■ Problem description: Reproduce verbatim the lines of the material below, starting at the line with "minutes to memorize!" and ending at the line with "The image to", both inclusive; skip the rest.

■ Exercise data:
────

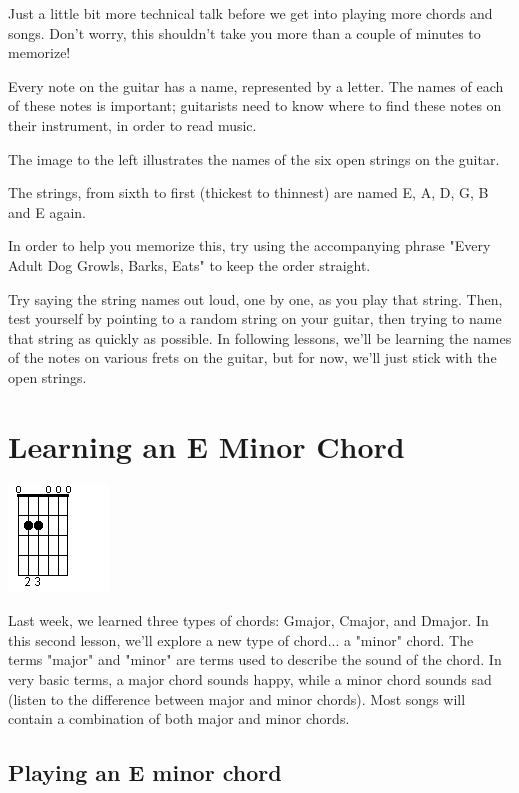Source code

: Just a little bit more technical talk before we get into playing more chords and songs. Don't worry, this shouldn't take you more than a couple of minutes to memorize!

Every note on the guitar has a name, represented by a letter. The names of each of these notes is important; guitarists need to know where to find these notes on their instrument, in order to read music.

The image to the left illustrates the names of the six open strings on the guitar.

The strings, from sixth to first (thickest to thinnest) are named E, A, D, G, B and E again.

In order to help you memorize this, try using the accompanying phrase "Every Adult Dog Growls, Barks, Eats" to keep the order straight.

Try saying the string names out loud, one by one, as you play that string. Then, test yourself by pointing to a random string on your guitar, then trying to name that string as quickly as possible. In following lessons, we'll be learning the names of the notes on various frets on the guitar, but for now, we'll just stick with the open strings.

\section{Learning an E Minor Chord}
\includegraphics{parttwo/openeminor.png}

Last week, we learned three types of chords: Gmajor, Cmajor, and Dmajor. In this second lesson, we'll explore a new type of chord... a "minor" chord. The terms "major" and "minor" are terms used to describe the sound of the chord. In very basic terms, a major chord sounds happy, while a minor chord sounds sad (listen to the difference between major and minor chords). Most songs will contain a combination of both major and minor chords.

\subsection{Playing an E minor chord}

────

■ Expected answer:
: Just a little bit more technical talk before we get into playing more chords and songs. Don't worry, this shouldn't take you more than a couple of minutes to memorize!

Every note on the guitar has a name, represented by a letter. The names of each of these notes is important; guitarists need to know where to find these notes on their instrument, in order to read music.

The image to the left illustrates the names of the six open strings on the guitar.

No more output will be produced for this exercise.